Font-Clos Francesc, Spelta Benedetta, D'Agostino Armando, Donati Francesco, Sarasso Simone, Canevini Maria Paola, Zapperi Stefano, La Porta Caterina A M
Center for Complexity and Biosystems, Department of Physics, University of Milan, Milano, Italy.
Department of Health Sciences, University of Milan, Milano, Italy.
Front Netw Physiol. 2021 Sep 28;1:746118. doi: 10.3389/fnetp.2021.746118. eCollection 2021.
High-density electroencephalography (hd-EEG) provides an accessible indirect method to record spatio-temporal brain activity with potential for disease diagnosis and monitoring. Due to their highly multidimensional nature, extracting useful information from hd-EEG recordings is a complex task. Network representations have been shown to provide an intuitive picture of the spatial connectivity underlying an electroencephalogram recording, although some information is lost in the projection. Here, we propose a method to construct multilayer network representations of hd-EEG recordings that maximize their information content and test it on sleep data recorded in individuals with mental health issues. We perform a series of statistical measurements on the multilayer networks obtained from patients and control subjects and detect significant differences between the groups in clustering coefficient, betwenness centrality, average shortest path length and parieto occipital edge presence. In particular, patients with a mood disorder display a increased edge presence in the parieto-occipital region with respect to healthy control subjects, indicating a highly correlated electrical activity in that region of the brain. We also show that multilayer networks at constant edge density perform better, since most network properties are correlated with the edge density itself which can act as a confounding factor. Our results show that it is possible to stratify patients through statistical measurements on a multilayer network representation of hd-EEG recordings. The analysis reveals that individuals with mental health issues display strongly correlated signals in the parieto-occipital region. Our methodology could be useful as a visualization and analysis tool for hd-EEG recordings in a variety of pathological conditions.

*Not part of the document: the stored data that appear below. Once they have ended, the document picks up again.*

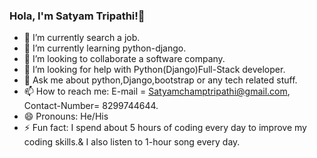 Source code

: ### Hola, I'm Satyam Tripathi!👋

- 🔭 I’m currently search a job.
- 🌱 I’m currently learning python-django.
- 👯 I’m looking to collaborate a software company.
- 🤔 I’m looking for help with Python(Django)Full-Stack developer.
- 💬 Ask me about python,Django,bootstrap or any tech related stuff.
- 📫 How to reach me: E-mail = Satyamchamptripathi@gmail.com, Contact-Number= 8299744644.
- 😄 Pronouns: He/His
- ⚡ Fun fact: I spend about 5 hours of coding every day to improve my coding skills.& I also listen to 1-hour song every day.
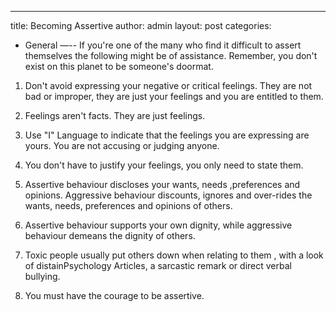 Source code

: ---
title: Becoming Assertive
author: admin
layout: post
categories:
  - General
—--
If you're one of the many who find it difficult to assert themselves the following might be of assistance. Remember, you don't exist on this planet to be someone's doormat.

1. Don't avoid expressing your negative or critical feelings. They are not bad or improper, they are just your feelings and you are entitled to them.

2. Feelings aren't facts. They are just feelings.

3. Use "I" Language to indicate that the feelings you are expressing are yours. You are not accusing or judging anyone.

4. You don't have to justify your feelings, you only need to state them.

5. Assertive behaviour discloses your wants, needs ,preferences and opinions. Aggressive behaviour discounts, ignores and over-rides the wants, needs, preferences and opinions of others.

6. Assertive behaviour supports your own dignity, while aggressive behaviour demeans the dignity of others.

7. Toxic people usually put others down when relating to them , with a look of distainPsychology Articles, a sarcastic remark or direct verbal bullying.

8. You must have the courage to be assertive.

高密度脑电图(hd-EEG)提供了一种可获取的间接方法来记录脑电活动的时空信息,具有疾病诊断和监测的潜力。由于其高度多维的性质,从hd-EEG记录中提取有用信息是一项复杂的任务。网络表示已被证明能直观呈现脑电图记录背后的空间连通性,尽管在投影过程中会丢失一些信息。在此,我们提出一种构建hd-EEG记录多层网络表示的方法,以最大化其信息含量,并在有心理健康问题个体记录的睡眠数据上进行测试。我们对从患者和对照受试者获得的多层网络进行了一系列统计测量,检测到两组在聚类系数、介数中心性、平均最短路径长度和顶枕边缘存在方面存在显著差异。特别是,患有情绪障碍的患者相对于健康对照受试者在顶枕区域显示出边缘存在增加,表明该脑区存在高度相关的电活动。我们还表明,在恒定边缘密度下的多层网络表现更好,因为大多数网络属性与边缘密度本身相关,而边缘密度可能是一个混杂因素。我们的结果表明,通过对hd-EEG记录的多层网络表示进行统计测量,可以对患者进行分层。分析显示,有心理健康问题的个体在顶枕区域显示出强相关信号。我们的方法可作为hd-EEG记录在各种病理状况下的可视化和分析工具。